Assignment -
Any image in the records is to be skipped; everything else should be reproduced exactly.
[Opening Data under study section]
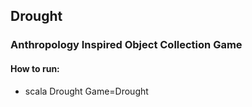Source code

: ## Drought
### Anthropology Inspired Object Collection Game

#### How to run:
 - scala Drought Game=Drought
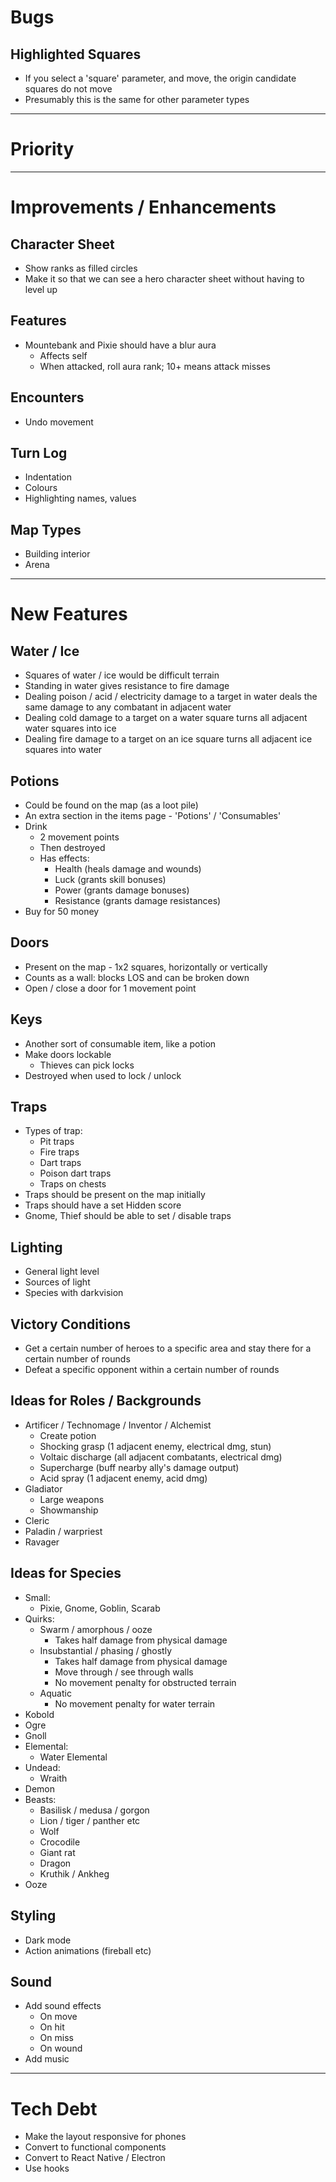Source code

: # Bugs

## Highlighted Squares
* If you select a 'square' parameter, and move, the origin candidate squares do not move
* Presumably this is the same for other parameter types

-----------------------------------------------------------------------------------------

# Priority

-----------------------------------------------------------------------------------------

# Improvements / Enhancements

## Character Sheet
* Show ranks as filled circles
* Make it so that we can see a hero character sheet without having to level up

## Features
* Mountebank and Pixie should have a blur aura
  * Affects self
  * When attacked, roll aura rank; 10+ means attack misses

## Encounters
* Undo movement

## Turn Log
* Indentation
* Colours
* Highlighting names, values

## Map Types
* Building interior
* Arena

-----------------------------------------------------------------------------------------

# New Features

## Water / Ice
* Squares of water / ice would be difficult terrain
* Standing in water gives resistance to fire damage
* Dealing poison / acid / electricity damage to a target in water deals the same damage to any combatant in adjacent water
* Dealing cold damage to a target on a water square turns all adjacent water squares into ice
* Dealing fire damage to a target on an ice square turns all adjacent ice squares into water

## Potions
* Could be found on the map (as a loot pile)
* An extra section in the items page - 'Potions' / 'Consumables'
* Drink
  * 2 movement points
  * Then destroyed
  * Has effects:
    * Health (heals damage and wounds)
    * Luck (grants skill bonuses)
    * Power (grants damage bonuses)
    * Resistance (grants damage resistances)
* Buy for 50 money

## Doors
* Present on the map - 1x2 squares, horizontally or vertically
* Counts as a wall: blocks LOS and can be broken down
* Open / close a door for 1 movement point

## Keys
* Another sort of consumable item, like a potion
* Make doors lockable
  * Thieves can pick locks
* Destroyed when used to lock / unlock

## Traps
* Types of trap:
  * Pit traps
  * Fire traps
  * Dart traps
  * Poison dart traps
  * Traps on chests
* Traps should be present on the map initially
* Traps should have a set Hidden score
* Gnome, Thief should be able to set / disable traps

## Lighting
* General light level
* Sources of light
* Species with darkvision

## Victory Conditions
* Get a certain number of heroes to a specific area and stay there for a certain number of rounds
* Defeat a specific opponent within a certain number of rounds

## Ideas for Roles / Backgrounds
* Artificer / Technomage / Inventor / Alchemist
  * Create potion
  * Shocking grasp (1 adjacent enemy, electrical dmg, stun)
  * Voltaic discharge (all adjacent combatants, electrical dmg)
  * Supercharge (buff nearby ally's damage output)
  * Acid spray (1 adjacent enemy, acid dmg)
* Gladiator 
  * Large weapons
  * Showmanship
* Cleric
* Paladin / warpriest
* Ravager

## Ideas for Species
* Small:
  * Pixie, Gnome, Goblin, Scarab
* Quirks:
  * Swarm / amorphous / ooze
    * Takes half damage from physical damage
  * Insubstantial / phasing / ghostly
    * Takes half damage from physical damage
    * Move through / see through walls
    * No movement penalty for obstructed terrain
  * Aquatic
    * No movement penalty for water terrain
* Kobold
* Ogre
* Gnoll
* Elemental:
  * Water Elemental
* Undead:
  * Wraith
* Demon
* Beasts:
  * Basilisk / medusa / gorgon
  * Lion / tiger / panther etc
  * Wolf
  * Crocodile
  * Giant rat
  * Dragon
  * Kruthik / Ankheg
* Ooze

## Styling
* Dark mode
* Action animations (fireball etc)

## Sound
* Add sound effects
  * On move
  * On hit
  * On miss
  * On wound
* Add music

-----------------------------------------------------------------------------------------

# Tech Debt

* Make the layout responsive for phones
* Convert to functional components
* Convert to React Native / Electron
* Use hooks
[Closing Data under study section]
Answer to this problem -
Source code

: ## Drought
### Anthropology Inspired Object Collection Game

#### How to run:
 - scala Drought Game=Drought
Source code

: # Bugs

## Highlighted Squares
* If you select a 'square' parameter, and move, the origin candidate squares do not move
* Presumably this is the same for other parameter types

-----------------------------------------------------------------------------------------

# Priority

-----------------------------------------------------------------------------------------

# Improvements / Enhancements

## Character Sheet
* Show ranks as filled circles
* Make it so that we can see a hero character sheet without having to level up

## Features
* Mountebank and Pixie should have a blur aura
  * Affects self
  * When attacked, roll aura rank; 10+ means attack misses

## Encounters
* Undo movement

## Turn Log
* Indentation
* Colours
* Highlighting names, values

## Map Types
* Building interior
* Arena

-----------------------------------------------------------------------------------------

# New Features

## Water / Ice
* Squares of water / ice would be difficult terrain
* Standing in water gives resistance to fire damage
* Dealing poison / acid / electricity damage to a target in water deals the same damage to any combatant in adjacent water
* Dealing cold damage to a target on a water square turns all adjacent water squares into ice
* Dealing fire damage to a target on an ice square turns all adjacent ice squares into water

## Potions
* Could be found on the map (as a loot pile)
* An extra section in the items page - 'Potions' / 'Consumables'
* Drink
  * 2 movement points
  * Then destroyed
  * Has effects:
    * Health (heals damage and wounds)
    * Luck (grants skill bonuses)
    * Power (grants damage bonuses)
    * Resistance (grants damage resistances)
* Buy for 50 money

## Doors
* Present on the map - 1x2 squares, horizontally or vertically
* Counts as a wall: blocks LOS and can be broken down
* Open / close a door for 1 movement point

## Keys
* Another sort of consumable item, like a potion
* Make doors lockable
  * Thieves can pick locks
* Destroyed when used to lock / unlock

## Traps
* Types of trap:
  * Pit traps
  * Fire traps
  * Dart traps
  * Poison dart traps
  * Traps on chests
* Traps should be present on the map initially
* Traps should have a set Hidden score
* Gnome, Thief should be able to set / disable traps

## Lighting
* General light level
* Sources of light
* Species with darkvision

## Victory Conditions
* Get a certain number of heroes to a specific area and stay there for a certain number of rounds
* Defeat a specific opponent within a certain number of rounds

## Ideas for Roles / Backgrounds
* Artificer / Technomage / Inventor / Alchemist
  * Create potion
  * Shocking grasp (1 adjacent enemy, electrical dmg, stun)
  * Voltaic discharge (all adjacent combatants, electrical dmg)
  * Supercharge (buff nearby ally's damage output)
  * Acid spray (1 adjacent enemy, acid dmg)
* Gladiator 
  * Large weapons
  * Showmanship
* Cleric
* Paladin / warpriest
* Ravager

## Ideas for Species
* Small:
  * Pixie, Gnome, Goblin, Scarab
* Quirks:
  * Swarm / amorphous / ooze
    * Takes half damage from physical damage
  * Insubstantial / phasing / ghostly
    * Takes half damage from physical damage
    * Move through / see through walls
    * No movement penalty for obstructed terrain
  * Aquatic
    * No movement penalty for water terrain
* Kobold
* Ogre
* Gnoll
* Elemental:
  * Water Elemental
* Undead:
  * Wraith
* Demon
* Beasts:
  * Basilisk / medusa / gorgon
  * Lion / tiger / panther etc
  * Wolf
  * Crocodile
  * Giant rat
  * Dragon
  * Kruthik / Ankheg
* Ooze

## Styling
* Dark mode
* Action animations (fireball etc)

## Sound
* Add sound effects
  * On move
  * On hit
  * On miss
  * On wound
* Add music

-----------------------------------------------------------------------------------------

# Tech Debt

* Make the layout responsive for phones
* Convert to functional components
* Convert to React Native / Electron
* Use hooks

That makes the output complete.